Glasgow International Festival of Contemporary Art

I’m attended as a portal myself

B+W close up image of a man in his 50s with sandy hair playing violin and looking intently at the music.]
B+W image of an older white man holding a guitar in profile and in sharp focus, another white male behind him playing the accordion in medium focus, a third white male behind him playing the violin out of focus.]
Dates and Opening times

Fri 7 – Sun 23 June

Fri 7 June, 10am – 5pm
Sat – Sun, 10am – 5pm
Mon – Fri, 12 – 5pm

Venue

5 Florence Street
G5 0YX

Presented by

Bobbi Cameron & Owain Train McGilvary

Supported by

Creative Scotland and Scottish Sculpture Workshop; Counterflows Festival; Travelling Gallery; Hospitalfield; CHARTS Argyll and the Isles; Arts Council Wales,the Elephant Trust and Assumption Studios. Additionally supported by Glasgow International with funds from the Scottish Government’s Festivals EXPO Fund.

Accessiblity

Good Access: The venue has ramped or level access and/or lifts to access upper floors

Toilets: Accessible Toilet

I’m attended as a portal myself is a two-person show by artists and close friends Bobbi Cameron and Owain Train McGilvary. In sister rooms, they present two moving image works connected through an architectural intervention. The exhibition finds resonance between their collaborative approaches, opening portals between rural cultural memories, forgotten pasts and imagined worlds.
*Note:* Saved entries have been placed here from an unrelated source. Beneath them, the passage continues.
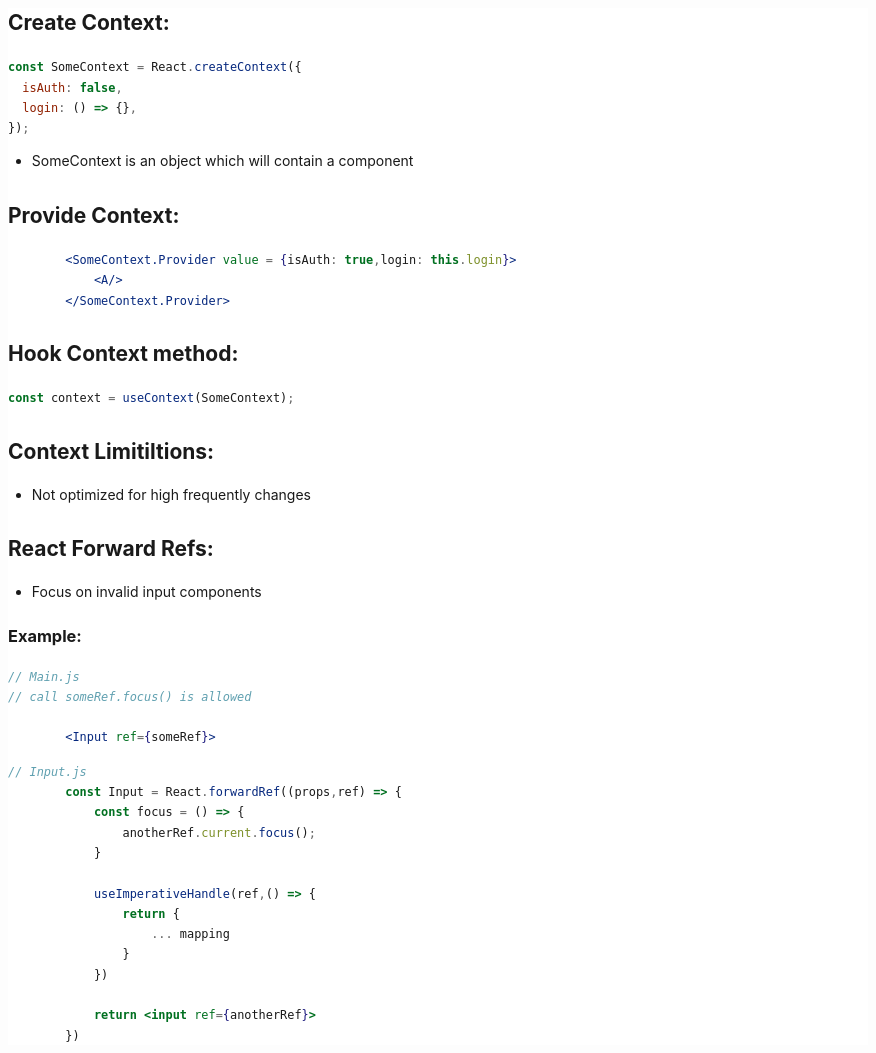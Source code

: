## Create Context:

```

```

```jsx
const SomeContext = React.createContext({
  isAuth: false,
  login: () => {},
});
```

- SomeContext is an object which will contain a component

## Provide Context:

```jsx
        <SomeContext.Provider value = {isAuth: true,login: this.login}>
            <A/>
        </SomeContext.Provider>
```

## Hook Context method:

```jsx
const context = useContext(SomeContext);
```

## Context Limitiltions:

- Not optimized for high frequently changes

## React Forward Refs:

- Focus on invalid input components

### Example:

```jsx
// Main.js
// call someRef.focus() is allowed

        <Input ref={someRef}>
```

```jsx
// Input.js
        const Input = React.forwardRef((props,ref) => {
            const focus = () => {
                anotherRef.current.focus();
            }

            useImperativeHandle(ref,() => {
                return {
                    ... mapping
                }
            })

            return <input ref={anotherRef}>
        })
```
Working with cinematographer Margaret Salmon, composer Richy Carey, movement artist Aniela Piasecka and shamanic practitioner Ruth Mcauley, Bobbi’s debut 16mm film work ‘for the first words of a dreamworld’ uses deep listening practices, field recording and celtic shamanism as a celebration of non-linear and multi-versal communications.

Owain Train McGilvary’s video Seeing Red reanimates North Wales’ only gay bar, destroyed by arson a decade ago, interviewing erstwhile patrons and assembling an informal archive from digital remnants. This bilingual tribute is supported by a suite of elegiac drawings, offered in memoriam of lost queer histories.

Together, Bobbi and Owain explore the possibilities of the moving image to convene with history, finding richer realities remediated by translation, queerness, and transient forms of communication.